When I reached my destination, the school librarian gave me a huge smile. She sheepishly admitted that this was not an emergency, but she did have a favor to ask me. “Your mom is an English teacher, right? Do you think she has any books she can donate to our library for our Black History Month display?” I realized that it was January 30th, a couple of days before February. With an internal eye-roll, I contemplated giving her a snarky response. Instead, I politely smiled back and told her I would ask my mother that evening.
That was the first time since I’d lived in Carmel that any teacher had mentioned Black History Month. Everything I learned about my African-American culture was taught to me by my parents. My mother is a role-model educator, and my father (a pastor and counselor) was a lifetime learner. They kept our home library filled with various books of all cultures. I had designated books to read as a supplement to the Caucasian-centered curriculum I received at Carmel High School. Every time I read, I got lost in the rich history of my ancestors. What strength, courage, and wisdom they had. I was in awe.
My parents both instilled pride in me and I walked around our suburbia bubble with my little brown chin tilted toward the sky. I, admittedly, had a charmed childhood and I appreciate the benefits of my upbringing. My memories from Carmel are those of joy and friendship; however, I was black in an all-white world and no one ever talked about race. Sure, we talked about slavery and segregation, but that’s where it ended. I knew there was so much more to Black history, and I wished everyone else knew too.
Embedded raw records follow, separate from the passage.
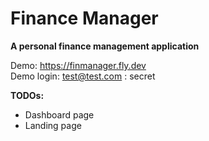 # Finance Manager
**A personal finance management application**

Demo: https://finmanager.fly.dev \
Demo login: test@test.com : secret

**TODOs:**
- Dashboard page
- Landing page
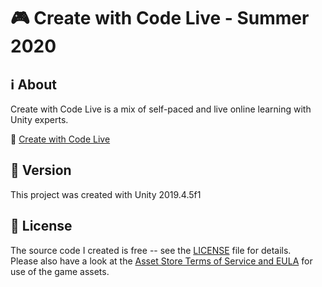 # :video_game: Create with Code Live - Summer 2020

## :information_source: About

Create with Code Live is a mix of self-paced and live online learning with Unity experts.

:link: [Create with Code Live](https://learn.unity.com/course/create-with-code-live-summer-2020)

## :memo: Version

This project was created with Unity 2019.4.5f1

## :page_with_curl: License

The source code I created is free -- see the [LICENSE](LICENSE) file for details.  
Please also have a look at the [Asset Store Terms of Service and EULA](https://unity3d.com/legal/as_terms) for use of the game assets.
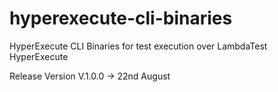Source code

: # hyperexecute-cli-binaries
HyperExecute CLI Binaries for test execution over LambdaTest HyperExecute

Release Version V.1.0.0 -> 22nd August 

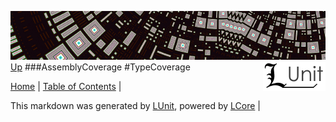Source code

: ![](../Content/LUnit-banner-small.png "")
[<img style="float: right;" src="../Content/LUnit-logo-small.png">](../../README.md)
[Up](AssemblyCoverage.md)
###AssemblyCoverage
#TypeCoverage

[Home](../../README.md) | [Table of Contents](../../TableOfContents.md) | 


This markdown was generated by [LUnit](https://github.com/CodeSingularity/LUnit), powered by [LCore](https://github.com/CodeSingularity/LCore) | 

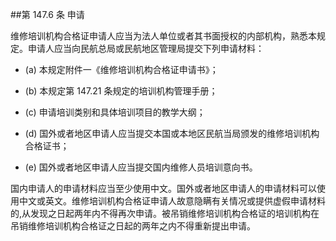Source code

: ##第 147.6 条 申请 

维修培训机构合格证申请人应当为法人单位或者其书面授权的内部机构，熟悉本规定。申请人应当向民航总局或民航地区管理局提交下列申请材料：

- (a) 本规定附件一《维修培训机构合格证申请书》；

- (b)  本规定第 147.21 条规定的培训机构管理手册；

- (c) 申请培训类别和具体培训项目的教学大纲；

- (d)  国外或者地区申请人应当提交本国或本地区民航当局颁发的维修培训机构合格证书；

- (e)   国外或者地区申请人应当提交国内维修人员培训意向书。

国内申请人的申请材料应当至少使用中文。国外或者地区申请人的申请材料可以使用中文或英文。维修培训机构合格证申请人故意隐瞒有关情况或提供虚假申请材料的,从发现之日起两年内不得再次申请。被吊销维修培训机构合格证的培训机构在吊销维修培训机构合格证之日起的两年之内不得重新提出申请。
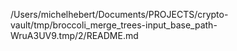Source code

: /Users/michelhebert/Documents/PROJECTS/crypto-vault/tmp/broccoli_merge_trees-input_base_path-WruA3UV9.tmp/2/README.md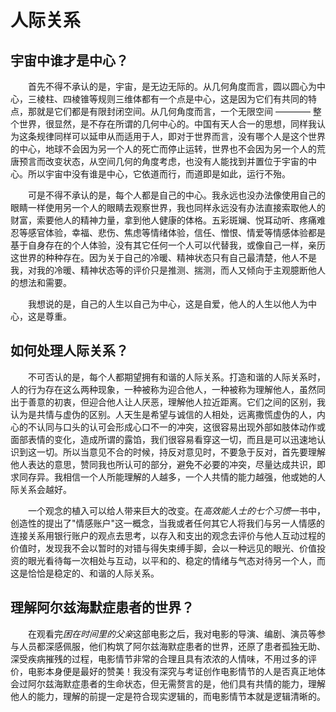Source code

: # 人际关系

## 宇宙中谁才是中心？
&emsp;&emsp;首先不得不承认的是，宇宙，是无边无际的。从几何角度而言，圆以圆心为中心，三棱柱、四棱锥等规则三维体都有一个点是中心，这是因为它们有共同的特点，那就是它们都是有限封闭空间。从几何角度而言，一个无限空间 ———— 整个世界，很显然，是不存在所谓的几何中心的。中国有天人合一的思想，同样我认为这条规律同样可以延申从而适用于人，即对于世界而言，没有哪个人是这个世界的中心，地球不会因为另一个人的死亡而停止运转，世界也不会因为另一个人的荒唐预言而改变状态，从空间几何的角度考虑，也没有人能找到并置位于宇宙的中心。所以宇宙中没有谁是中心，它依道而行，而道即是如此，运行不殆。  

&emsp;&emsp;可是不得不承认的是，每个人都是自己的中心。我永远也没办法像使用自己的眼睛一样使用另一个人的眼睛去观察世界，我也同样永远没有办法直接索取他人的财富，索要他人的精神力量，拿到他人健康的体格。五彩斑斓、悦耳动听、疼痛难忍等感官体验，幸福、悲伤、焦虑等情绪体验，信任、憎恨、情爱等情感体验都是基于自身存在的个人体验，没有其它任何一个人可以代替我，或像自己一样，亲历这世界的种种存在。因为关于自己的冷暖、精神状态只有自己最清楚，他人不是我，对我的冷暖、精神状态等的评价只是推测、揣测，而人又倾向于主观臆断他人的想法和需要。  

&emsp;&emsp;我想说的是，自己的人生以自己为中心，这是自爱，他人的人生以他人为中心，这是尊重。  

## 如何处理人际关系？
&emsp;&emsp;不可否认的是，每个人都期望拥有和谐的人际关系。打造和谐的人际关系时，人的行为存在这么两种现象，一种被称为迎合他人，一种被称为理解他人，虽然同出于善意的初衷，但迎合他人让人厌恶，理解他人拉近距离。它们之间的区别，我认为是共情与虚伪的区别。人天生是希望与诚信的人相处，远离撒慌虚伪的人，内心的不认同与口头的认可会形成心口不一的冲突，这很容易出现外部如肢体动作或面部表情的变化，造成所谓的露馅，我们很容易看穿这一切，而且是可以迅速地认识到这一切。所以当意见不合的时候，持反对意见时，不要急于反对，首先要理解他人表达的意思，赞同我也所认可的部分，避免不必要的冲突，尽量达成共识，即求同存异。我相信一个人所能理解的人越多，一个人共情的能力越强，他或她的人际关系会越好。  

&emsp;&emsp;一个观念的植入可以给人带来巨大的改变。在*高效能人士的七个习惯*一书中，创造性的提出了"情感账户"这一概念，当我或者任何其它人将我们与另一人情感的连接关系用银行账户的观点去思考，以存入和支出的观念去评价与他人互动过程的价值时，发现我不会以暂时的对错与得失束缚手脚，会以一种远见的眼光、价值投资的眼光看待每一次相处与互动，以平和的、稳定的情绪与气态对待另一个人，而这是恰恰是稳定的、和谐的人际关系。  

## 理解阿尔兹海默症患者的世界？
&emsp;&emsp;在观看完*困在时间里的父亲*这部电影之后，我对电影的导演、编剧、演员等参与人员都深感佩服，他们构筑了阿尔兹海默症患者的世界，还原了患者孤独无助、深受疾病摧残的过程，电影情节非常的合理且具有浓浓的人情味，不用过多的评价，电影本身便是最好的赞美！我没有深究与考证创作电影情节的人是否真正地体会过阿尔兹海默症患者的生命状态，但无需赘言的是，他们具有共情的能力，理解他人的能力，理解的前提一定是符合现实逻辑的，而电影情节本就是逻辑清晰的。  




<!-- layout: post
title: "人际关系"
date: 2021-09-26
excerpt: "我想说的是，自己的人生以自己为中心，这是自爱，他人的人生以他人为中心，这是尊重。"
tags: [电影]
comments: true -->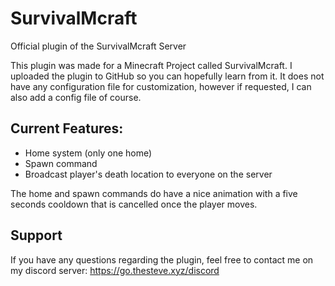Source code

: # SurvivalMcraft
Official plugin of the SurvivalMcraft Server

This plugin was made for a Minecraft Project called SurvivalMcraft.
I uploaded the plugin to GitHub so you can hopefully learn from it.
It does not have any configuration file for customization, however if requested, I can also add a config file of course.

## Current Features:
- Home system (only one home)
- Spawn command
- Broadcast player's death location to everyone on the server

The home and spawn commands do have a nice animation with a five seconds cooldown that is cancelled once the player moves.

## Support
If you have any questions regarding the plugin, feel free to contact me on my discord server: https://go.thesteve.xyz/discord
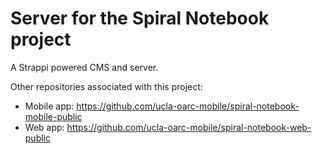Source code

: # Server for the Spiral Notebook project

A Strappi powered CMS and server.

Other repositories associated with this project:
- Mobile app: https://github.com/ucla-oarc-mobile/spiral-notebook-mobile-public
- Web app: https://github.com/ucla-oarc-mobile/spiral-notebook-web-public
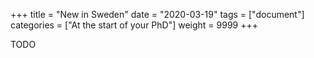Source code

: +++
title =  "New in Sweden"
date  = "2020-03-19"
tags = ["document"]
categories = ["At the start of your PhD"]
weight = 9999
+++

TODO

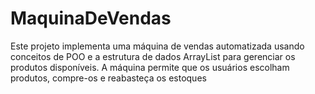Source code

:# MaquinaDeVendas
Este projeto implementa uma máquina de vendas automatizada usando conceitos de POO e a estrutura de dados ArrayList para gerenciar os produtos disponíveis. A máquina permite que os usuários escolham produtos, compre-os e reabasteça os estoques
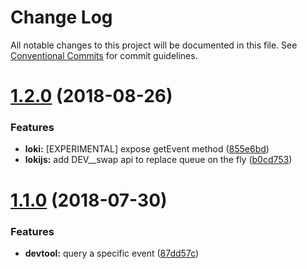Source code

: # Change Log

All notable changes to this project will be documented in this file.
See [Conventional Commits](https://conventionalcommits.org) for commit guidelines.

<a name="1.2.0"></a>
# [1.2.0](https://github.com/tungv/heq/compare/@heq/server-lokijs@1.1.0...@heq/server-lokijs@1.2.0) (2018-08-26)


### Features

* **loki:** [EXPERIMENTAL] expose getEvent method ([855e6bd](https://github.com/tungv/heq/commit/855e6bd))
* **lokijs:** add DEV__swap api to replace queue on the fly ([b0cd753](https://github.com/tungv/heq/commit/b0cd753))




<a name="1.1.0"></a>
# [1.1.0](https://github.com/tungv/heq/compare/@heq/server-lokijs@1.0.1...@heq/server-lokijs@1.1.0) (2018-07-30)


### Features

* **devtool:** query a specific event ([87dd57c](https://github.com/tungv/heq/commit/87dd57c))
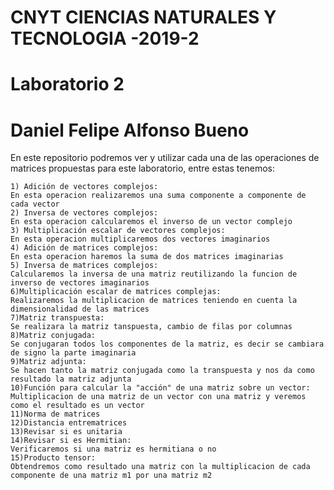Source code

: # CNYT CIENCIAS NATURALES Y TECNOLOGIA -2019-2
# Laboratorio 2 
# Daniel Felipe Alfonso Bueno 

En este repositorio podremos ver y utilizar cada una de las operaciones de matrices propuestas para este laboratorio, entre estas tenemos: 


    1) Adición de vectores complejos: 
    En esta operacion realizaremos una suma componente a componente de cada vector
    2) Inversa de vectores complejos:
    En esta operacion calcularemos el inverso de un vector complejo 
    3) Multiplicación escalar de vectores complejos:
    En esta operacion multiplicaremos dos vectores imaginarios
    4) Adición de matrices complejos:
    En esta operacion haremos la suma de dos matrices imaginarias 
    5) Inversa de matrices complejos: 
    Calcularemos la inversa de una matriz reutilizando la funcion de inverso de vectores imaginarios 
    6)Multiplicación escalar de matrices complejas:
    Realizaremos la multiplicacion de matrices teniendo en cuenta la dimensionalidad de las matrices 
    7)Matriz transpuesta:
    Se realizara la matriz tanspuesta, cambio de filas por columnas 
    8)Matriz conjugada:
    Se conjugaran todos los componentes de la matriz, es decir se cambiara de signo la parte imaginaria 
    9)Matriz adjunta:
    Se hacen tanto la matriz conjugada como la transpuesta y nos da como resultado la matriz adjunta 
    10)Función para calcular la "acción" de una matriz sobre un vector:
    Multiplicacion de una matriz de un vector con una matriz y veremos como el resultado es un vector 
    11)Norma de matrices
    12)Distancia entrematrices
    13)Revisar si es unitaria
    14)Revisar si es Hermitian:
    Verificaremos si una matriz es hermitiana o no 
    15)Producto tensor:
    Obtendremos como resultado una matriz con la multiplicacion de cada componente de una matriz m1 por una matriz m2 
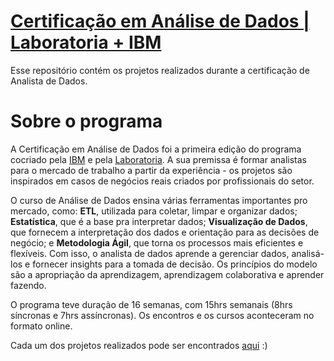 # [Certificação em Análise de Dados | Laboratoria + IBM](https://www.laboratoria.la/br/certificacao-analise-de-dados)
Esse repositório contém os projetos realizados durante a certificação de Analista de Dados.

# Sobre o programa
A Certificação em Análise de Dados foi a primeira edição do programa cocriado pela [IBM](https://www.linkedin.com/company/ibm/) e pela [Laboratoria](https://www.linkedin.com/school/laboratoria/). A sua premissa é formar analistas para o mercado de trabalho a partir da experiência - os projetos são inspirados em casos de negócios reais criados por profissionais do setor. 

O curso de Análise de Dados ensina várias ferramentas importantes pro mercado, como: **ETL**, utilizada para coletar, limpar e organizar dados; **Estatística**, que é a base pra interpretar dados; **Visualização de Dados**, que fornecem a interpretação dos dados e orientação para as decisões de negócio; e **Metodologia Ágil**, que torna os processos mais eficientes e flexíveis. Com isso, o analista de dados aprende a gerenciar dados, analisá-los e fornecer insights para a tomada de decisão. Os princípios do modelo são a apropriação da aprendizagem, aprendizagem colaborativa e aprender fazendo.

O programa teve duração de 16 semanas, com 15hrs semanais (8hrs síncronas e 7hrs assíncronas). Os encontros e os cursos aconteceram no formato online.

Cada um dos projetos realizados pode ser encontrados [aqui](https://github.com/tassiagiovanelli/laboratoria/tree/main/projetos) :) 

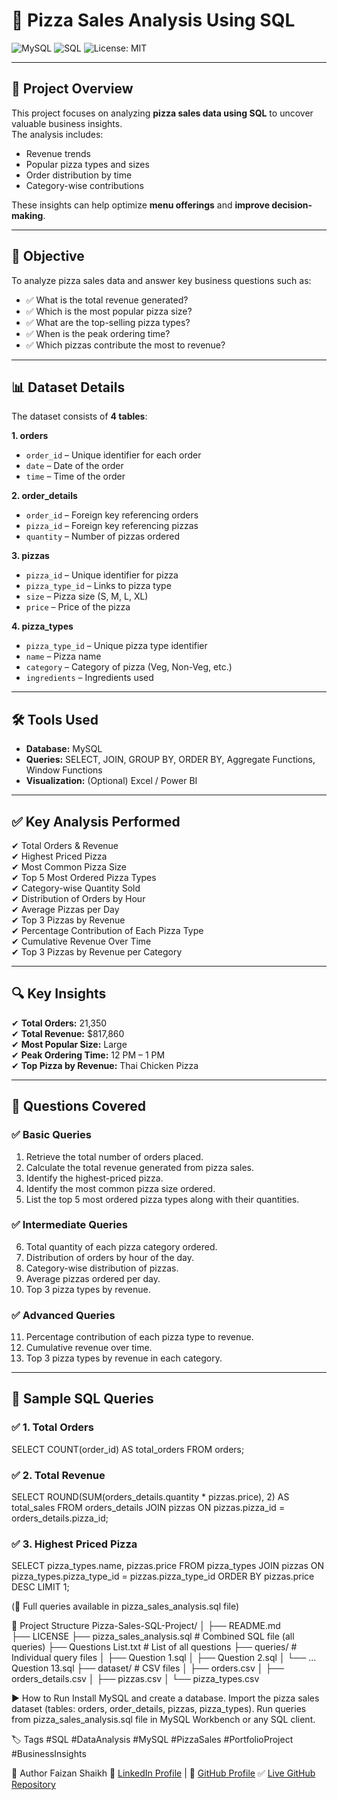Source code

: # 🍕 Pizza Sales Analysis Using SQL

![MySQL](https://img.shields.io/badge/Database-MySQL-blue)
![SQL](https://img.shields.io/badge/Language-SQL-orange)
![License: MIT](https://img.shields.io/badge/License-MIT-green)

---

## 📌 Project Overview
This project focuses on analyzing **pizza sales data using SQL** to uncover valuable business insights.  
The analysis includes:
- Revenue trends  
- Popular pizza types and sizes  
- Order distribution by time  
- Category-wise contributions  

These insights can help optimize **menu offerings** and **improve decision-making**.

---

## 🎯 Objective
To analyze pizza sales data and answer key business questions such as:
- ✅ What is the total revenue generated?
- ✅ Which is the most popular pizza size?
- ✅ What are the top-selling pizza types?
- ✅ When is the peak ordering time?
- ✅ Which pizzas contribute the most to revenue?

---

## 📊 Dataset Details
The dataset consists of **4 tables**:

**1. orders**
- `order_id` – Unique identifier for each order
- `date` – Date of the order
- `time` – Time of the order

**2. order_details**
- `order_id` – Foreign key referencing orders
- `pizza_id` – Foreign key referencing pizzas
- `quantity` – Number of pizzas ordered

**3. pizzas**
- `pizza_id` – Unique identifier for pizza
- `pizza_type_id` – Links to pizza type
- `size` – Pizza size (S, M, L, XL)
- `price` – Price of the pizza

**4. pizza_types**
- `pizza_type_id` – Unique pizza type identifier
- `name` – Pizza name
- `category` – Category of pizza (Veg, Non-Veg, etc.)
- `ingredients` – Ingredients used

---

## 🛠 Tools Used
- **Database:** MySQL  
- **Queries:** SELECT, JOIN, GROUP BY, ORDER BY, Aggregate Functions, Window Functions  
- **Visualization:** (Optional) Excel / Power BI  

---

## ✅ Key Analysis Performed
✔ Total Orders & Revenue  
✔ Highest Priced Pizza  
✔ Most Common Pizza Size  
✔ Top 5 Most Ordered Pizza Types  
✔ Category-wise Quantity Sold  
✔ Distribution of Orders by Hour  
✔ Average Pizzas per Day  
✔ Top 3 Pizzas by Revenue  
✔ Percentage Contribution of Each Pizza Type  
✔ Cumulative Revenue Over Time  
✔ Top 3 Pizzas by Revenue per Category  

---

## 🔍 Key Insights
✔ **Total Orders:** 21,350  
✔ **Total Revenue:** $817,860  
✔ **Most Popular Size:** Large  
✔ **Peak Ordering Time:** 12 PM – 1 PM  
✔ **Top Pizza by Revenue:** Thai Chicken Pizza  

---

## 📌 Questions Covered
### ✅ Basic Queries
1. Retrieve the total number of orders placed.  
2. Calculate the total revenue generated from pizza sales.  
3. Identify the highest-priced pizza.  
4. Identify the most common pizza size ordered.  
5. List the top 5 most ordered pizza types along with their quantities.  

### ✅ Intermediate Queries
6. Total quantity of each pizza category ordered.  
7. Distribution of orders by hour of the day.  
8. Category-wise distribution of pizzas.  
9. Average pizzas ordered per day.  
10. Top 3 pizza types by revenue.  

### ✅ Advanced Queries
11. Percentage contribution of each pizza type to revenue.  
12. Cumulative revenue over time.  
13. Top 3 pizza types by revenue in each category.  

---

## 🧾 Sample SQL Queries
### ✅ 1. Total Orders
SELECT COUNT(order_id) AS total_orders
FROM orders;

### ✅ 2. Total Revenue
SELECT ROUND(SUM(orders_details.quantity * pizzas.price), 2) AS total_sales
FROM orders_details
JOIN pizzas ON pizzas.pizza_id = orders_details.pizza_id;

### ✅ 3. Highest Priced Pizza
SELECT pizza_types.name, pizzas.price
FROM pizza_types
JOIN pizzas ON pizza_types.pizza_type_id = pizzas.pizza_type_id
ORDER BY pizzas.price DESC
LIMIT 1;

(📌 Full queries available in pizza_sales_analysis.sql file)

📂 Project Structure
Pizza-Sales-SQL-Project/
│
├── README.md                
├── LICENSE
├── pizza_sales_analysis.sql   # Combined SQL file (all queries)
├── Questions List.txt         # List of all questions
├── queries/                   # Individual query files
│    ├── Question 1.sql
│    ├── Question 2.sql
│    └── ... Question 13.sql
├── dataset/                   # CSV files
│    ├── orders.csv
│    ├── orders_details.csv
│    ├── pizzas.csv
│    └── pizza_types.csv

▶ How to Run
Install MySQL and create a database.
Import the pizza sales dataset (tables: orders, order_details, pizzas, pizza_types).
Run queries from pizza_sales_analysis.sql file in MySQL Workbench or any SQL client.

🏷 Tags
#SQL #DataAnalysis #MySQL #PizzaSales #PortfolioProject #BusinessInsights

👤 Author
Faizan Shaikh
📌 [LinkedIn Profile](https://www.linkedin.com/in/faizan-shaikh-fs2004/) | 
📌 [GitHub Profile](https://github.com/Faizan5757)
✅ [Live GitHub Repository](https://github.com/Faizan5757/Pizza-Sales-SQL-Project)
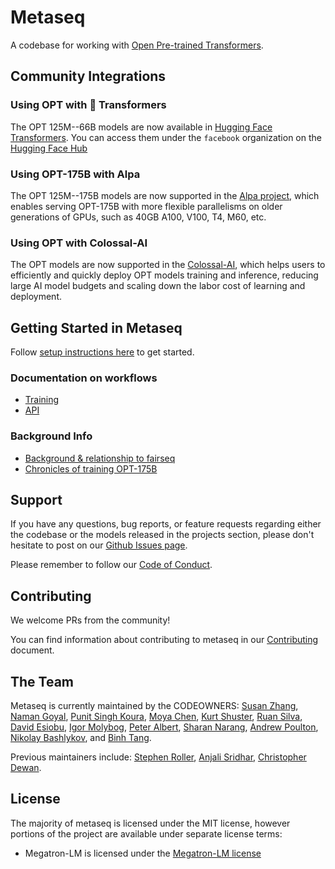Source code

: 
# Metaseq
A codebase for working with [Open Pre-trained Transformers](projects/OPT).


## Community Integrations

### Using OPT with 🤗 Transformers

The OPT 125M--66B models are now available in [Hugging Face Transformers](https://github.com/huggingface/transformers/releases/tag/v4.19.0). You can access them under the `facebook` organization on the [Hugging Face Hub](https://huggingface.co/facebook)

### Using OPT-175B with Alpa

The OPT 125M--175B models are now supported in the [Alpa project](https://alpa-projects.github.io/tutorials/opt_serving.html), which 
enables serving OPT-175B with more flexible parallelisms on older generations of GPUs, such as 40GB A100, V100, T4, M60, etc.

### Using OPT with Colossal-AI

The OPT models are now supported in the [Colossal-AI](https://github.com/hpcaitech/ColossalAI#OPT), which helps users to efficiently and quickly deploy OPT models training and inference, reducing large AI model budgets and scaling down the labor cost of learning and deployment.

## Getting Started in Metaseq
Follow [setup instructions here](docs/setup.md) to get started.

### Documentation on workflows
* [Training](docs/training.md)
* [API](docs/api.md)

### Background Info
* [Background & relationship to fairseq](docs/history.md)
* [Chronicles of training OPT-175B](projects/OPT/chronicles/README.md)

## Support
If you have any questions, bug reports, or feature requests regarding either the codebase or the models released in the projects section, please don't hesitate to post on our [Github Issues page](https://github.com/facebookresearch/metaseq/issues).

Please remember to follow our [Code of Conduct](CODE_OF_CONDUCT.md).

## Contributing
We welcome PRs from the community!

You can find information about contributing to metaseq in our [Contributing](docs/CONTRIBUTING.md) document.

## The Team
Metaseq is currently maintained by the CODEOWNERS: [Susan Zhang](https://github.com/suchenzang), [Naman Goyal](https://github.com/ngoyal2707), [Punit Singh Koura](https://github.com/punitkoura), [Moya Chen](https://github.com/moyapchen), [Kurt Shuster](https://github.com/klshuster), [Ruan Silva](https://github.com/ruanslv), [David Esiobu](https://github.com/davides), [Igor Molybog](https://github.com/igormolybogFB), [Peter Albert](https://github.com/Xirider), [Sharan Narang](https://github.com/sharannarang), [Andrew Poulton](https://github.com/andrewPoulton), [Nikolay Bashlykov](https://github.com/bashnick), and [Binh Tang](https://github.com/tangbinh).

Previous maintainers include:
[Stephen Roller](https://github.com/stephenroller), [Anjali Sridhar](https://github.com/anj-s), [Christopher Dewan](https://github.com/m3rlin45).


## License

The majority of metaseq is licensed under the MIT license, however portions of the project are available under separate license terms: 
* Megatron-LM is licensed under the [Megatron-LM license](https://github.com/NVIDIA/Megatron-LM/blob/main/LICENSE)

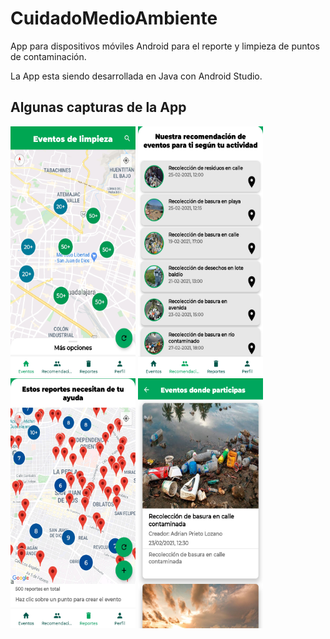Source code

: # CuidadoMedioAmbiente
App para dispositivos móviles Android para el reporte y limpieza de puntos de contaminación.

La App esta siendo desarrollada en Java con Android Studio.

## Algunas capturas de la App
<p float="left">
  <img src="screenshots/eventos.jpg" width="200" height="400" />
  <img src="screenshots/recomendaciones.png" width="200" height="400" />
  <img src="screenshots/reportes.jpg" width="200" height="400" />
  <img src="screenshots/participaciones.png" width="200" height="400" />
</p>

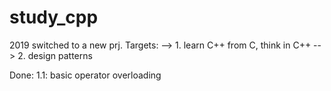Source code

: # study_cpp
2019 switched to a new prj.
Targets:
    --> 1. learn C++ from C, think in C++
    --> 2. design patterns

Done:
    1.1: basic operator overloading
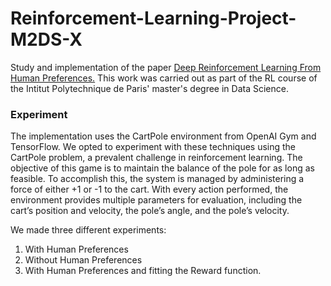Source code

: # Reinforcement-Learning-Project-M2DS-X
Study and implementation of the paper [Deep Reinforcement Learning From Human Preferences.](https://arxiv.org/abs/1706.03741) This work was carried out as part of the RL course of the Intitut Polytechnique de Paris' master's degree in Data Science.

### Experiment

The implementation uses the CartPole environment from OpenAI Gym and TensorFlow. We opted to experiment with these techniques using the CartPole problem, a prevalent challenge in reinforcement learning. The objective of this game is to maintain the
balance of the pole for as long as feasible. To accomplish this, the system is managed by administering a force of either +1 or -1 to the cart. With every action performed, the environment provides multiple parameters for evaluation, including the cart’s position and velocity, the pole’s angle, and the pole’s velocity.

We made three different experiments:
1. With Human Preferences
2. Without Human Preferences
3. With Human Preferences and fitting the Reward function.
Now, entering my eleventh year as a teacher, I proudly look back at the diverse curriculum my students have learned. I celebrate all races, all year long. February will always be dear to my heart, though. In a country where black people are rarely celebrated, this month sheds light on the contributions of African-Americans in history. I teach in an urban setting, and my class this year is all black. My impact with students of any color would be great, but I feel an intense sense of duty to this particular class.
My students and I are Black History in the making.
I see the pride in my students’ eyes when we learn about accomplishments made by people who look like them. I see the same pride in my eight-year-old daughter’s eyes when she reads about Rosetta Tharpe, Angela Davis, and Misty Copeland. These women look like us, and they are celebrated. Little brown eyes learn about these journeys and realize that their dreams can also come true.
I’ve come a long way from that long walk down to my high school library. I create my own cultural displays, and I don’t limit them to February. Even still, this month makes me feel celebrated; I want my students and children at home to feel the same sense of pride. They are black history. I am black history.